Hello all, I have a question. I am using DQN algorithm for a custom multi agent environment. After training, I want to test the performance of the model, then I need to use .compute_actions(obs,policy_id = DQNTFPolicy). Because the observation is a dictionary, I need to give it the policy. But when I run the code, I receive this error:
‘tuple’ object has no attribute ‘items’
I don’t know where this error comes from.
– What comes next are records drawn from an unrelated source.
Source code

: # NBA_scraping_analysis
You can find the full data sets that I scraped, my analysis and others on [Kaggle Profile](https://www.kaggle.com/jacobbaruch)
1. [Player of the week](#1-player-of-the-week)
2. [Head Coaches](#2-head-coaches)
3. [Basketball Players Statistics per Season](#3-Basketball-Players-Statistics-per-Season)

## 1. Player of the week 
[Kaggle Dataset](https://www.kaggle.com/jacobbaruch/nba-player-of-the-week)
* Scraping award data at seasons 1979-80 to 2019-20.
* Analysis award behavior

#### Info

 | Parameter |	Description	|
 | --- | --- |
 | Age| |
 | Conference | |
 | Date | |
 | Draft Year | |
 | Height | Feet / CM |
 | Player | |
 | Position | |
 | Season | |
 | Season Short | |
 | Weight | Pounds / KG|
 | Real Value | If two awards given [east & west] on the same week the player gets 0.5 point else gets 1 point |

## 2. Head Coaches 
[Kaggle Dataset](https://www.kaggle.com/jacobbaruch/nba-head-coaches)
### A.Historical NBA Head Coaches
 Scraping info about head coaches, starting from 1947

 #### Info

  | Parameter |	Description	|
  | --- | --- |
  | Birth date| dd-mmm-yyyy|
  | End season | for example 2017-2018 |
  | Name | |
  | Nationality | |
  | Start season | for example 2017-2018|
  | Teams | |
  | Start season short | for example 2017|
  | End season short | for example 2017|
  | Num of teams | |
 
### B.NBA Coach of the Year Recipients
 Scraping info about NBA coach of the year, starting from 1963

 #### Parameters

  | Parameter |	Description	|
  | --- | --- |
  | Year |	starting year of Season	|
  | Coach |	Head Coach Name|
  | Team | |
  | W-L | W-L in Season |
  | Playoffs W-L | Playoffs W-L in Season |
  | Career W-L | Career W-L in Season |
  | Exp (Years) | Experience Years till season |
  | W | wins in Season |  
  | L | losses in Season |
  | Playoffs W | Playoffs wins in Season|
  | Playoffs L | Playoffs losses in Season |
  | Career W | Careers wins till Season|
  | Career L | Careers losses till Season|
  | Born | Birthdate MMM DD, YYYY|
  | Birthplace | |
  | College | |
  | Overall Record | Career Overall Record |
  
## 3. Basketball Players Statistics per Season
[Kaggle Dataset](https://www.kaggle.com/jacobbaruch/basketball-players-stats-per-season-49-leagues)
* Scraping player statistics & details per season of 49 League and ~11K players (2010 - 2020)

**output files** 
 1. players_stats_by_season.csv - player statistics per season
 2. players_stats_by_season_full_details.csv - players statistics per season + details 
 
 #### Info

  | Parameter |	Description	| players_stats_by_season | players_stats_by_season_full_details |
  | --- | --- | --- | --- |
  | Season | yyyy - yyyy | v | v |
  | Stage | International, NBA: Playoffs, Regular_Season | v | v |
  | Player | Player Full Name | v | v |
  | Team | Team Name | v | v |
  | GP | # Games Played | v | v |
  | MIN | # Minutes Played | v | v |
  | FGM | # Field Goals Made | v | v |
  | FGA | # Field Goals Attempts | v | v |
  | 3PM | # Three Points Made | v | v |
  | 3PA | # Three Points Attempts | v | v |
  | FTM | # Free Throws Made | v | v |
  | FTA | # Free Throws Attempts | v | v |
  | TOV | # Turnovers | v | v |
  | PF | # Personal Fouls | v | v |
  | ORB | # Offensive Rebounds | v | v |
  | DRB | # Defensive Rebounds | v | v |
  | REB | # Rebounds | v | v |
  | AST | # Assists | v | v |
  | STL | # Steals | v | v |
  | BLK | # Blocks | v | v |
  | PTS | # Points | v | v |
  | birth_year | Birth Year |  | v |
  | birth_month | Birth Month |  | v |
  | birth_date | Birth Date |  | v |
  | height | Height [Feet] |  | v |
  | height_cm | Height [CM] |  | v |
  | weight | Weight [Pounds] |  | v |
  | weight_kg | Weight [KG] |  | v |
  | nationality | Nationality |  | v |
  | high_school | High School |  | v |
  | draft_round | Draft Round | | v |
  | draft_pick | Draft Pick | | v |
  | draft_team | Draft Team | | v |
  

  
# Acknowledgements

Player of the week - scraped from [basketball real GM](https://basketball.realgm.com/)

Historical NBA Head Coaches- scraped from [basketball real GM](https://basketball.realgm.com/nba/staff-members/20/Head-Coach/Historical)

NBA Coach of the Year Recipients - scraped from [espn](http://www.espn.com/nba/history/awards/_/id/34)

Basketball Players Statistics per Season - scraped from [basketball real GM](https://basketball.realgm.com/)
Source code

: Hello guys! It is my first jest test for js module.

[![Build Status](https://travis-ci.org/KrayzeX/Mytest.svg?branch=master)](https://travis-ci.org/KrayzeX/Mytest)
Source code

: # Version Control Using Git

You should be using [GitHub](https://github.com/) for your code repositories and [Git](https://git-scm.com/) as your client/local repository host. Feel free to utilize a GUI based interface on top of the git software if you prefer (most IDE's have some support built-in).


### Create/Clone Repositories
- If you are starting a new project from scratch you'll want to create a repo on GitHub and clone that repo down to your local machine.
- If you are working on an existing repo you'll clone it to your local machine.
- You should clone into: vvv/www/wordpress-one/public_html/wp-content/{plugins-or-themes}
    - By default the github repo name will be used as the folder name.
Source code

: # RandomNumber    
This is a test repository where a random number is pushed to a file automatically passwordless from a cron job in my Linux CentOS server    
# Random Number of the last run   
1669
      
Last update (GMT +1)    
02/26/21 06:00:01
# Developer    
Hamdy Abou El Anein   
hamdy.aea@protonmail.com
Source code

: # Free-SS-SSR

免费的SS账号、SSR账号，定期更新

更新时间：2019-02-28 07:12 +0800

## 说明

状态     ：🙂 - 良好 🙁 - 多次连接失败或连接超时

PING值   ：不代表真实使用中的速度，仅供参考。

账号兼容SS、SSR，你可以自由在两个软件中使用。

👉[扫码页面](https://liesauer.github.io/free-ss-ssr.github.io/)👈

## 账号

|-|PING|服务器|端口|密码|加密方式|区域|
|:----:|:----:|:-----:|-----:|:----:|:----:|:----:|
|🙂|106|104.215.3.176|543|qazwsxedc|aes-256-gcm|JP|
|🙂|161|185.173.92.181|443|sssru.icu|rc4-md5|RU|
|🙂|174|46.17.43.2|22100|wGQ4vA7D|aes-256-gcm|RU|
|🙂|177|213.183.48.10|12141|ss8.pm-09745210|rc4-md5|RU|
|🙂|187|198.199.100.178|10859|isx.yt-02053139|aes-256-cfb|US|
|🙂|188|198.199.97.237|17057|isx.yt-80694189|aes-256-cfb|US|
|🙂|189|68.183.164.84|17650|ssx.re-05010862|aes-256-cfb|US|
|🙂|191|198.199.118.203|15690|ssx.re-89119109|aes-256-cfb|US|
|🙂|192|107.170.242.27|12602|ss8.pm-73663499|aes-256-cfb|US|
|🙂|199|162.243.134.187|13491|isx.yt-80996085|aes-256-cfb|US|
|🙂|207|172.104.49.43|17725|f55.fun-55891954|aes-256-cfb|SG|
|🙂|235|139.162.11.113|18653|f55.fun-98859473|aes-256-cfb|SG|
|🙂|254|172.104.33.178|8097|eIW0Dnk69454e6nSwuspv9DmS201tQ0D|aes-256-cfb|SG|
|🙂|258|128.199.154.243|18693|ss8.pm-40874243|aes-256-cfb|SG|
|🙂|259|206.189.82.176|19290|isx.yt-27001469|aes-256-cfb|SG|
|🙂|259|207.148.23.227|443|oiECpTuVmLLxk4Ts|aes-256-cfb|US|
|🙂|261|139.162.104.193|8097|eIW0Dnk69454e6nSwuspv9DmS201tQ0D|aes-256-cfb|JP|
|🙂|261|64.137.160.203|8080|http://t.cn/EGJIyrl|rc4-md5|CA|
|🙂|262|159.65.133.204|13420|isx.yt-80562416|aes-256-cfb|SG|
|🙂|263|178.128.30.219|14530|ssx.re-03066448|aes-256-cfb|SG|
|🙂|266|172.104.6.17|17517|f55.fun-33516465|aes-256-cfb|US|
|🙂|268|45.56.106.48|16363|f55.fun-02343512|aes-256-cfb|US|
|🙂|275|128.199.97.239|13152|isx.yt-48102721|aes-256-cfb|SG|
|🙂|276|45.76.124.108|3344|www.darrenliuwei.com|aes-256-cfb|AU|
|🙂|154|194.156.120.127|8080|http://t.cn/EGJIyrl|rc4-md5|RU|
Here is my setting
ray.init(local_mode=True)
def env_creator(_):
return AAM_Dispatch()
single_env = AAM_Dispatch()
env_name = "AAM_Dispatch"
register_env(env_name, env_creator)
obs_space = single_env.observation_space
act_space = single_env.action_space
num_agents = single_env.num_agents
def gen_policy():
return (DQNTFPolicy)
policy_graphs = {
"dqn_policy": (
gen_policy(),
obs_space,
act_space,
{},
),
}
def policy_mapping_fn(agent_id, episode, worker, **kwargs):
return "dqn_policy"
dqn_config = (
DQNConfig()
.environment("AAM_Dispatch")
.framework("tf")
.rollouts(observation_filter="MeanStdFilter")
.training(
model={"vf_share_layers": True},
n_step=3,
gamma=0.99
)
.multi_agent(
policies=policy_graphs,
policy_mapping_fn=policy_mapping_fn,
policies_to_train=["dqn_policy"],
)
.resources(num_gpus=int(os.environ.get("RLLIB_NUM_GPUS", "0")))
)
dqn = dqn_config.build()
for i in range(2):
result_dqn = dqn.train()
print(pretty_print(result_dqn))
if (result_dqn["episode_reward_mean"] > 48):
print("ّFinish Training")
quit(0)